Stadtplanung von unten ist kein ge­nuin linkes Projekt. Die Raumpioniere, die Brachen beleben, sind »nicht mehr politisch motivierte Personen wie die Hausbesetzer, sondern Leute, die in der Gesellschaft angekommen sind und nun etwas Neues ausprobieren wollen«, meint der Landschaftsarchitekt Klaus Overmeyer im Gespräch mit Telepolis. Der Stadt­soziologe Klaus Ronneberger weist darauf hin, dass die Wiedereroberung des öffentlichen Raums von Bürgern auch so verstanden wird, dass sie störende Menschengruppen – Obdachlose, Bettler, Jugendliche, Punks, arme Leute, die auf der Straße ihr Bier trinken – vertrieben werden sollen.
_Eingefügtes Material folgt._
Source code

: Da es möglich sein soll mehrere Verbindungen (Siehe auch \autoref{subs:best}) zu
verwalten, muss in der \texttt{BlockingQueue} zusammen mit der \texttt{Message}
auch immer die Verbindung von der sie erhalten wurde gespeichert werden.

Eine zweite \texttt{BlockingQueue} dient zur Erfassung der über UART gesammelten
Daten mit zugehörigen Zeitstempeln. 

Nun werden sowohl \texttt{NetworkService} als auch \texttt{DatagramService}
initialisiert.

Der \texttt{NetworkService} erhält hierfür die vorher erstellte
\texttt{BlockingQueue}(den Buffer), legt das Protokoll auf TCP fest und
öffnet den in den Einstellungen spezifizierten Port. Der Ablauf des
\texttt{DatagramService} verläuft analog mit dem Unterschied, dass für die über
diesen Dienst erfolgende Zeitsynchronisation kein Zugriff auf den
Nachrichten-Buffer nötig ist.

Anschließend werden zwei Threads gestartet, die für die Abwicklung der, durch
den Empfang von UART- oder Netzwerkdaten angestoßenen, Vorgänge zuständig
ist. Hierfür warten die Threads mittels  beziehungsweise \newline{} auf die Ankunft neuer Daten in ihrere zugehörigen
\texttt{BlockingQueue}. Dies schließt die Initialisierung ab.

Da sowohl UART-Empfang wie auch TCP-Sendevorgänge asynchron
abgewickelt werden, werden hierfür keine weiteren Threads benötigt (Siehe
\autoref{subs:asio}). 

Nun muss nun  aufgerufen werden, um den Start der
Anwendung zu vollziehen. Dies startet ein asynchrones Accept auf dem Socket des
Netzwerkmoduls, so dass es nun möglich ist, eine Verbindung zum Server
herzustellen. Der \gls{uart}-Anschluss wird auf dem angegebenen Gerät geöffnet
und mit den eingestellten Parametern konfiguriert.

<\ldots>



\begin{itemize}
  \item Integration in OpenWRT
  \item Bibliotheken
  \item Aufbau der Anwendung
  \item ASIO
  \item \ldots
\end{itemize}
Bürgernahe Stadtnutzung heißt für viele Leute, so Ronneberger, »Durchsetzung von Normalitätsstandards«, und die gehen ­rigide über die Bedürfnisse der Nicht-Normalen hinweg. Denn »Normalität« ist für viele Bürger die Kopplung von Konsum und städti­schem Raum: Er ist dazu da, ungestört einkaufen zu gehen, zu flanieren, sich in gehobener Gastronomie verwöhnen zu lassen (und abends ein »Event«) – Ronneberger nennt es auch die »Mall-Stadt«. Dazu passt, dass viele reanimierte Brachen jener urban pioneers schlicht kommerzielle Projekte sind – Cafés und Verkaufsstände.

Sympathisch, dass die Leute an der ­Eh­renfelder Kreuzung sehr wahrscheinlich nicht wissen, dass sie kommunalpolitisch ­
und zivilgesellschaftlich sozusagen die Avantgarde bilden.
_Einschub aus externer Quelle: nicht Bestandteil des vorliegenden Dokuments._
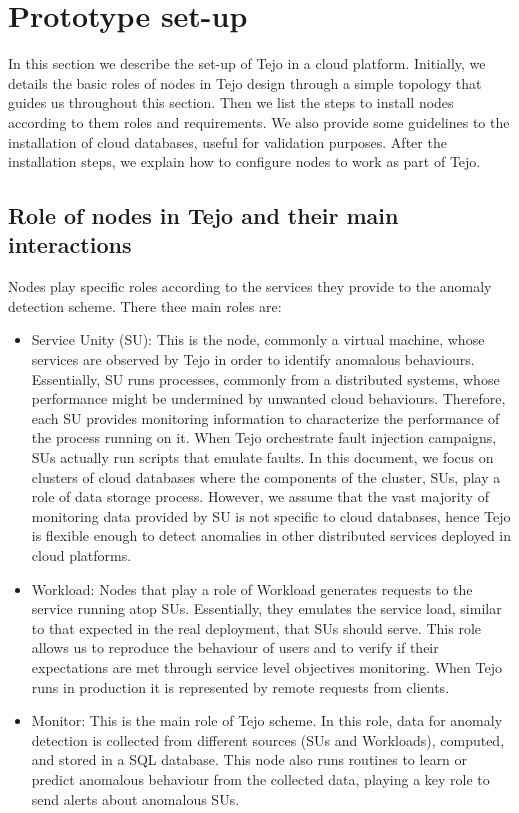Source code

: \section{Prototype set-up}

In this section we describe the set-up of Tejo in a cloud platform. Initially, we details the basic roles of nodes in Tejo design through a simple topology that guides us throughout this section. Then we list the steps to install nodes according to them roles and requirements. We also provide some guidelines to the installation of cloud databases, useful for validation purposes. After the installation steps, we explain how to configure nodes to work as part of Tejo.

\subsection{Role of nodes in Tejo and their main interactions}
\label{subsec:roles}

Nodes play specific roles according to the services they provide to the anomaly detection scheme. There thee main roles are:

\begin{itemize}
	\item Service Unity (SU): This is the node, commonly a virtual machine, whose services are observed by Tejo in order to identify anomalous behaviours. Essentially, SU runs processes, commonly from a distributed systems, whose performance might be undermined by unwanted cloud behaviours. Therefore, each SU provides monitoring information to characterize the performance of the process running on it. When Tejo orchestrate fault injection campaigns, SUs actually run scripts that emulate faults. In this document, we focus on clusters of cloud databases where the components of the cluster, SUs, play a role of data storage process. However, we assume that the vast majority of monitoring data provided by SU is not specific to cloud databases, hence Tejo is flexible enough to detect anomalies in other distributed services deployed in cloud platforms.
	\item Workload: Nodes that play a role of Workload generates requests to the service running atop SUs. Essentially, they emulates the service load, similar to that expected in the real deployment, that SUs should serve. This role allows us to reproduce the behaviour of users and to verify if their expectations are met through service level objectives monitoring. When Tejo runs in production it is represented by remote requests from clients. 
	\item Monitor: This is the main role of Tejo scheme. In this role, data for anomaly detection is collected from different sources (SUs and Workloads), computed, and stored in a SQL database. This node also runs routines to learn or predict anomalous behaviour from the collected data, playing a key role to send alerts about anomalous SUs. 
\end{itemize}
Architekturfestival plan07:
Das zentrale Thema von plan07 (21.-28. September) ist »Urbanismus«. Einige Projekte beschäftigen sich auch mit so ge­nannter Stadtplanung von unten – hier drei Beispiele:

Projekt:
Die Initiative »Südstadt 2030« machte bereits vor zwei Jahren mit dem Projekt »SeniorInnenparadies« auf die städtebaulichen Potenziale und Mängel der Kölner Neustadt aufmerksam und widmet sich auch weiter der Frage: Ist Wohnen im Alter hier möglich?

Ausstellung:
Boris Sieverts, der das »Büro für Städte­rei­sen« unterhält, machte sich in Köln vor allem einen Na­men mit seinen Führungen durch Stadtlandschaften abseits der Touristenziele. Die Ausstellung seiner Arbeit im Kölner Kunstverein und das Veranstaltungsprogramm werden auch von plan07 getragen. Im Rahmen dessen wird auch das Projekt »Land for free« vorgestellt, an dem Sieverts beteiligt ist: Brachflächen im Ruhrgebiet können »von Abenteurern, Künstlern und Entrepreneurs aus ganz Europa« besiedelt werden.

Podiumsdiskussion:
Jack in the Box ist ein Verein, der inno­vative Modelle der Beschäftigungsförderung entwickelt und sich kulturell, sozial und auch städteplanerisch einmischt. Im Rahmen von plan07 wird Jack in the Box einen zum Wohn- und Arbeitsraum umgebauten Seecontainer auf dem Friesenplatz aufstellen und eine Podiumsdiskussion zu »Brachen und Urbanismus« veran­stalten. Diskutiert wird der Umgang mit innerstädtischen Brachen am Beispiel des Güterbahnhofs in Ehrenfeld.